"""
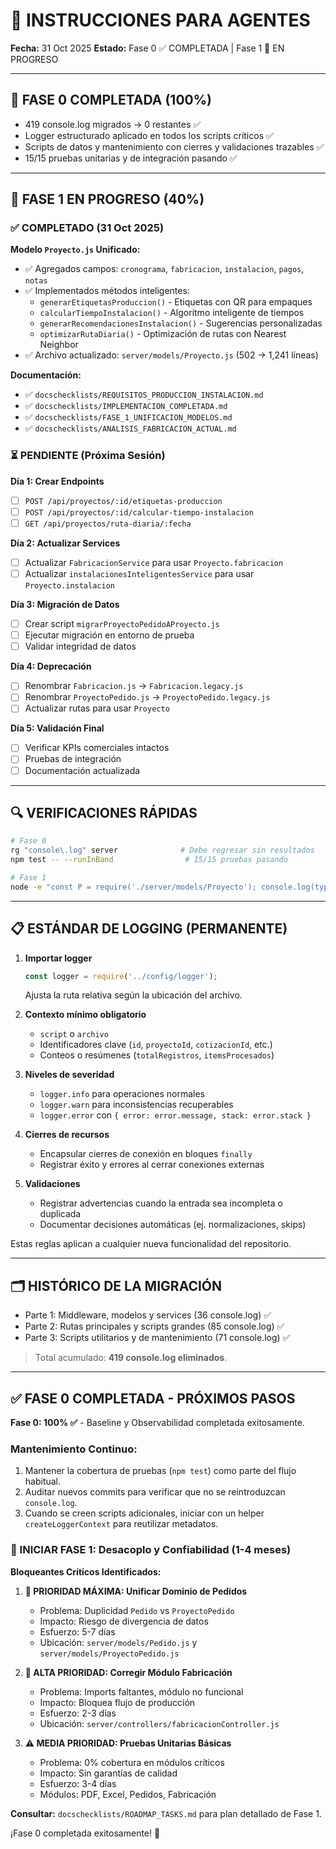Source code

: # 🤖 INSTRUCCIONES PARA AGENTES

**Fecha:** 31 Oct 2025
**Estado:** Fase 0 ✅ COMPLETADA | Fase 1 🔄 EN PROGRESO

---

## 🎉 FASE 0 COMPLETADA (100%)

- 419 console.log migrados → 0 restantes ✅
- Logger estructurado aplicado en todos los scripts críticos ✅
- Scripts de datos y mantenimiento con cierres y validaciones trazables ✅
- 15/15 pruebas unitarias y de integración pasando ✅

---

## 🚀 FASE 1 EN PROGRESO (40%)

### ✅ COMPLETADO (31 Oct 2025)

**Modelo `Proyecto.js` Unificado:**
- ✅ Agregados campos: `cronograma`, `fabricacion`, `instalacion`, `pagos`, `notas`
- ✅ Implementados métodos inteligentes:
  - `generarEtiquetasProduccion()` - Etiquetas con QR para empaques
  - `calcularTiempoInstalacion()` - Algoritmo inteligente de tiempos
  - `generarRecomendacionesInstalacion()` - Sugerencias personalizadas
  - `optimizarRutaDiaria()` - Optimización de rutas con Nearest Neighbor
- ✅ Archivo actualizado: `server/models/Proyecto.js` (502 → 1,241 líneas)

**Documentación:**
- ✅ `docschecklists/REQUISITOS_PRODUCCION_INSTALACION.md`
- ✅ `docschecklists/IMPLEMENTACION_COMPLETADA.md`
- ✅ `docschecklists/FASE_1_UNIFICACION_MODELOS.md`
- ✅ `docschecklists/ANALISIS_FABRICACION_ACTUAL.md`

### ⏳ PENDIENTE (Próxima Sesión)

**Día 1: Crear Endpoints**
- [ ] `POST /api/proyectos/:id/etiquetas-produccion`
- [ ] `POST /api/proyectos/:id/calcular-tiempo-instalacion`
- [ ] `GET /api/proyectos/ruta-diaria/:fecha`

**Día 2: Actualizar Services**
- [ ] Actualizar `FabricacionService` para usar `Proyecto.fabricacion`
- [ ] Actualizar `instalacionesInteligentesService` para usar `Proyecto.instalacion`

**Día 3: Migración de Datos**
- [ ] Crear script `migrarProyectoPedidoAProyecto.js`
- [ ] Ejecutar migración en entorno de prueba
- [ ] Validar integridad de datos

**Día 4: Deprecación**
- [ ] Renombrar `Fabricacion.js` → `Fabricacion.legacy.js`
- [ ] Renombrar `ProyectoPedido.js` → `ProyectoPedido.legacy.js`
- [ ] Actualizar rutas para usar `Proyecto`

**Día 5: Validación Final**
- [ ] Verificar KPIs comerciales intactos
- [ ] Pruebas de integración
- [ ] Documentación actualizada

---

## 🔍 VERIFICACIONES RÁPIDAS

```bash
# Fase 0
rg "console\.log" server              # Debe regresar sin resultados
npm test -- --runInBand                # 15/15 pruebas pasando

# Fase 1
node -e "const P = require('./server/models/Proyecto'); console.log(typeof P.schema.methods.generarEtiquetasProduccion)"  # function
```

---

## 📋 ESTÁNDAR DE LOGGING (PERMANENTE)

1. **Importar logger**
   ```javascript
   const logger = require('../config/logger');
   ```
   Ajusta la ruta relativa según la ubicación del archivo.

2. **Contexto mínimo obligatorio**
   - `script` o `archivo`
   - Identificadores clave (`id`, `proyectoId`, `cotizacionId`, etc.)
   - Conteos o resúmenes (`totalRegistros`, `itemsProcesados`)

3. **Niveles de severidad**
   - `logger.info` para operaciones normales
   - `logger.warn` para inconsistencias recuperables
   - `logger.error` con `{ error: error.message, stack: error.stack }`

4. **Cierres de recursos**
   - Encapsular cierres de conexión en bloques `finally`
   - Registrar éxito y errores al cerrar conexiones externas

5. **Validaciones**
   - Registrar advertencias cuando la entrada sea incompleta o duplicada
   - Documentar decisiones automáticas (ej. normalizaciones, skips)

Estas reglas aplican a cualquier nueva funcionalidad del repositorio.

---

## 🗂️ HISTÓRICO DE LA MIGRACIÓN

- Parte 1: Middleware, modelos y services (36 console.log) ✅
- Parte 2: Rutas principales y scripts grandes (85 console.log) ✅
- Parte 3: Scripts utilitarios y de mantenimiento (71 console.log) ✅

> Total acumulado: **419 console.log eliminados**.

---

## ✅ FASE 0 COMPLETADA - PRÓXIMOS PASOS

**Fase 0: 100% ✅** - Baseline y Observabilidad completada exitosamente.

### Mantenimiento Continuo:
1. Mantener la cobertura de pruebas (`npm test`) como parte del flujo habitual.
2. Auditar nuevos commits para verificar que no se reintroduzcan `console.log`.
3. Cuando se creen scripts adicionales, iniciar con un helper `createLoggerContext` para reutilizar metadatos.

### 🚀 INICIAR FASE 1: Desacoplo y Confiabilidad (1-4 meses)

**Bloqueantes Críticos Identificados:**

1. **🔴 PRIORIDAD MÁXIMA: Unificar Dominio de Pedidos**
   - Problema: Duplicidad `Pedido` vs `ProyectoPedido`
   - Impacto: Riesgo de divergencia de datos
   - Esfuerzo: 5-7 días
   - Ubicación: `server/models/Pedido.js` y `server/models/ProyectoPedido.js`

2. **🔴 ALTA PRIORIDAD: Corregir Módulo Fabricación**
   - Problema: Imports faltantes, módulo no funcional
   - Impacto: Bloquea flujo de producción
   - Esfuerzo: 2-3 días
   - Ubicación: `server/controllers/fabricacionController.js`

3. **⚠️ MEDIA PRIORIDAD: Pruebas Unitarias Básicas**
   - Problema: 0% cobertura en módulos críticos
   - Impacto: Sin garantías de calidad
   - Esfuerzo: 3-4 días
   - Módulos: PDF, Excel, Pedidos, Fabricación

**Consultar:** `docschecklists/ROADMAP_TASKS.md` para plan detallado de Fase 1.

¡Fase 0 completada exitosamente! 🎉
"""
EXERCISE DIRECTIONS
Repeat the material above exactly. Leave every picture out of it.

RESPONSE BOX
Source code

: # 🤖 INSTRUCCIONES PARA AGENTES

**Fecha:** 31 Oct 2025
**Estado:** Fase 0 ✅ COMPLETADA | Fase 1 🔄 EN PROGRESO

---

## 🎉 FASE 0 COMPLETADA (100%)

- 419 console.log migrados → 0 restantes ✅
- Logger estructurado aplicado en todos los scripts críticos ✅
- Scripts de datos y mantenimiento con cierres y validaciones trazables ✅
- 15/15 pruebas unitarias y de integración pasando ✅

---

## 🚀 FASE 1 EN PROGRESO (40%)

### ✅ COMPLETADO (31 Oct 2025)

**Modelo `Proyecto.js` Unificado:**
- ✅ Agregados campos: `cronograma`, `fabricacion`, `instalacion`, `pagos`, `notas`
- ✅ Implementados métodos inteligentes:
  - `generarEtiquetasProduccion()` - Etiquetas con QR para empaques
  - `calcularTiempoInstalacion()` - Algoritmo inteligente de tiempos
  - `generarRecomendacionesInstalacion()` - Sugerencias personalizadas
  - `optimizarRutaDiaria()` - Optimización de rutas con Nearest Neighbor
- ✅ Archivo actualizado: `server/models/Proyecto.js` (502 → 1,241 líneas)

**Documentación:**
- ✅ `docschecklists/REQUISITOS_PRODUCCION_INSTALACION.md`
- ✅ `docschecklists/IMPLEMENTACION_COMPLETADA.md`
- ✅ `docschecklists/FASE_1_UNIFICACION_MODELOS.md`
- ✅ `docschecklists/ANALISIS_FABRICACION_ACTUAL.md`

### ⏳ PENDIENTE (Próxima Sesión)

**Día 1: Crear Endpoints**
- [ ] `POST /api/proyectos/:id/etiquetas-produccion`
- [ ] `POST /api/proyectos/:id/calcular-tiempo-instalacion`
- [ ] `GET /api/proyectos/ruta-diaria/:fecha`

**Día 2: Actualizar Services**
- [ ] Actualizar `FabricacionService` para usar `Proyecto.fabricacion`
- [ ] Actualizar `instalacionesInteligentesService` para usar `Proyecto.instalacion`

**Día 3: Migración de Datos**
- [ ] Crear script `migrarProyectoPedidoAProyecto.js`
- [ ] Ejecutar migración en entorno de prueba
- [ ] Validar integridad de datos

**Día 4: Deprecación**
- [ ] Renombrar `Fabricacion.js` → `Fabricacion.legacy.js`
- [ ] Renombrar `ProyectoPedido.js` → `ProyectoPedido.legacy.js`
- [ ] Actualizar rutas para usar `Proyecto`

**Día 5: Validación Final**
- [ ] Verificar KPIs comerciales intactos
- [ ] Pruebas de integración
- [ ] Documentación actualizada

---

## 🔍 VERIFICACIONES RÁPIDAS

```bash
# Fase 0
rg "console\.log" server              # Debe regresar sin resultados
npm test -- --runInBand                # 15/15 pruebas pasando

# Fase 1
node -e "const P = require('./server/models/Proyecto'); console.log(typeof P.schema.methods.generarEtiquetasProduccion)"  # function
```

---

## 📋 ESTÁNDAR DE LOGGING (PERMANENTE)

1. **Importar logger**
   ```javascript
   const logger = require('../config/logger');
   ```
   Ajusta la ruta relativa según la ubicación del archivo.

2. **Contexto mínimo obligatorio**
   - `script` o `archivo`
   - Identificadores clave (`id`, `proyectoId`, `cotizacionId`, etc.)
   - Conteos o resúmenes (`totalRegistros`, `itemsProcesados`)

3. **Niveles de severidad**
   - `logger.info` para operaciones normales
   - `logger.warn` para inconsistencias recuperables
   - `logger.error` con `{ error: error.message, stack: error.stack }`

4. **Cierres de recursos**
   - Encapsular cierres de conexión en bloques `finally`
   - Registrar éxito y errores al cerrar conexiones externas

5. **Validaciones**
   - Registrar advertencias cuando la entrada sea incompleta o duplicada
   - Documentar decisiones automáticas (ej. normalizaciones, skips)

Estas reglas aplican a cualquier nueva funcionalidad del repositorio.

---

## 🗂️ HISTÓRICO DE LA MIGRACIÓN

- Parte 1: Middleware, modelos y services (36 console.log) ✅
- Parte 2: Rutas principales y scripts grandes (85 console.log) ✅
- Parte 3: Scripts utilitarios y de mantenimiento (71 console.log) ✅

> Total acumulado: **419 console.log eliminados**.

---

## ✅ FASE 0 COMPLETADA - PRÓXIMOS PASOS

**Fase 0: 100% ✅** - Baseline y Observabilidad completada exitosamente.

### Mantenimiento Continuo:
1. Mantener la cobertura de pruebas (`npm test`) como parte del flujo habitual.
2. Auditar nuevos commits para verificar que no se reintroduzcan `console.log`.
3. Cuando se creen scripts adicionales, iniciar con un helper `createLoggerContext` para reutilizar metadatos.

### 🚀 INICIAR FASE 1: Desacoplo y Confiabilidad (1-4 meses)

**Bloqueantes Críticos Identificados:**

1. **🔴 PRIORIDAD MÁXIMA: Unificar Dominio de Pedidos**
   - Problema: Duplicidad `Pedido` vs `ProyectoPedido`
   - Impacto: Riesgo de divergencia de datos
   - Esfuerzo: 5-7 días
   - Ubicación: `server/models/Pedido.js` y `server/models/ProyectoPedido.js`

2. **🔴 ALTA PRIORIDAD: Corregir Módulo Fabricación**
   - Problema: Imports faltantes, módulo no funcional
   - Impacto: Bloquea flujo de producción
   - Esfuerzo: 2-3 días
   - Ubicación: `server/controllers/fabricacionController.js`

3. **⚠️ MEDIA PRIORIDAD: Pruebas Unitarias Básicas**
   - Problema: 0% cobertura en módulos críticos
   - Impacto: Sin garantías de calidad
   - Esfuerzo: 3-4 días
   - Módulos: PDF, Excel, Pedidos, Fabricación

**Consultar:** `docschecklists/ROADMAP_TASKS.md` para plan detallado de Fase 1.

¡Fase 0 completada exitosamente! 🎉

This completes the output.